Pour les dirigeants de société, la question de l’arbitrage entre rémunération et versement de dividendes constitue une problématique stratégique majeure. Cette décision a des conséquences en matière de fiscalité, de protection sociale et de liquidité de l’entreprise. Comprendre les règles juridiques, sociales et fiscales applicables est essentiel pour optimiser sa situation personnelle tout en maintenant la pérennité de sa structure.
Distinction entre rémunération et dividendes
Rémunération du gérant
La rémunération du dirigeant est une contrepartie versée en échange de ses fonctions. Elle peut prendre diverses formes : salaire fixe, variable, avantages en nature. Cette rémunération est décidée par :
- Les statuts de la société,
- Une décision de l’assemblée générale des associés (pour les SARL, SAS),
- Ou du conseil d’administration/direction.
Elle est soumise à des cotisations sociales obligatoires et dépend du statut du dirigeant : TNS (travailleur non salarié) ou assimilé salarié.
Versement de dividendes
Les dividendes représentent la part de bénéfice distribuée aux associés après approbation des comptes et décision de distribution par l’assemblée générale. Ils ne rémunèrent pas une activité, mais une prise de risque en capital. Le montant des dividendes dépend :
- Du résultat bénéficiaire de l’exercice,
- De l’affectation décidée en AG (mise en réserve ou distribution),
- Et de la quote-part de participation dans le capital social.
Régime fiscal applicable
Imposition de la rémunération
La rémunération des dirigeants est soumise à l’impôt sur le revenu (IR) dans la catégorie :
- Traitements et salaires (dirigeants assimilés salariés, comme ceux des SAS/SASU),
- Bénéfices industriels et commerciaux (BIC) ou bénéfices non commerciaux (BNC) dans certains cas d’activités d’indépendants.

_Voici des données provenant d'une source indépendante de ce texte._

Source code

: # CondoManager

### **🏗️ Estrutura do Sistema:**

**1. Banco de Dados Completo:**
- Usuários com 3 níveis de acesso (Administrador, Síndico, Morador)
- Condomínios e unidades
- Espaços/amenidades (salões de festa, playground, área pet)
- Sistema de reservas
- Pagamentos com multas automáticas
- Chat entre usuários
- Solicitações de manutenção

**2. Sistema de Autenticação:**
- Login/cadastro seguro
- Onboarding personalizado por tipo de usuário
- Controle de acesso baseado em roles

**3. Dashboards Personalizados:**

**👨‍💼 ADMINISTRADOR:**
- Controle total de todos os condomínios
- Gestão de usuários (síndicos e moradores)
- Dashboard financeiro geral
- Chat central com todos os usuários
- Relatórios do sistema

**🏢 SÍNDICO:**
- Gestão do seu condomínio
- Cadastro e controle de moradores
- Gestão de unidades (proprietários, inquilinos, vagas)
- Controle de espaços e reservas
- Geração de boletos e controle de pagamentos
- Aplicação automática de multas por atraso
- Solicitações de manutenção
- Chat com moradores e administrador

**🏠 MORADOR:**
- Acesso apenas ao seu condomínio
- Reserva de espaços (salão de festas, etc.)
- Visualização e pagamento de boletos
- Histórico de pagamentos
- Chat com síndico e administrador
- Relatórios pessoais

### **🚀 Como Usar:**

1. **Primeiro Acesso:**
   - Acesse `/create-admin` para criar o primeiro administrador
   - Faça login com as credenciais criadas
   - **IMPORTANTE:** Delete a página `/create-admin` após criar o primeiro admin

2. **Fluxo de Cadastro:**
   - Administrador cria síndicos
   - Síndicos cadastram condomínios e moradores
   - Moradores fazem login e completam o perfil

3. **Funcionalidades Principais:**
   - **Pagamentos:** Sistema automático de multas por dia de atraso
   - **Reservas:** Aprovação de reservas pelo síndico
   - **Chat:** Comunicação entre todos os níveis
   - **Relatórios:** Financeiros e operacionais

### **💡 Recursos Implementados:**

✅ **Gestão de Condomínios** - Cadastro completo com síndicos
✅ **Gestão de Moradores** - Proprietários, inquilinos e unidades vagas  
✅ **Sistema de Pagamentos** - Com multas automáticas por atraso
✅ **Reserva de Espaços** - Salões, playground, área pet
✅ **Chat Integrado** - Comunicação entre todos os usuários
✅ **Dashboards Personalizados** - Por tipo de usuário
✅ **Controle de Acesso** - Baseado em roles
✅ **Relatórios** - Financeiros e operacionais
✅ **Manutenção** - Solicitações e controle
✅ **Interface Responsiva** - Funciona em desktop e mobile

Elle est également soumise à des cotisations sociales auprès de l’URSSAF, des caisses de retraite, et le cas échéant à la CSG/CRDS.
Fiscalité des dividendes
Depuis janvier 2018, les dividendes bénéficient du régime du prélèvement forfaitaire unique (PFU), appelé « flat tax », composé :
- D’un impôt sur le revenu de 12,8 %,
- Et de 17,2 % de prélèvements sociaux.
Soit un total de 30 %. Le contribuable peut également opter pour l’imposition au barème progressif de l’impôt sur le revenu (avec abattement de 40 %), si cela est plus avantageux.
Aspects sociaux : quelle protection pour le dirigeant ?
Dirigeant rémunéré
Le versement d’une rémunération permet au dirigeant de bénéficier d’une protection sociale, variable selon son statut :
- Un gérant majoritaire de SARL relève du régime TNS : charges sociales plus faibles mais protection moindre, notamment en matière de prévoyance et de retraite.
- Un président de SAS ou dirigeant minoritaire d’une SARL est assimilé salarié : charges sociales plus élevées, mais couverture plus complète.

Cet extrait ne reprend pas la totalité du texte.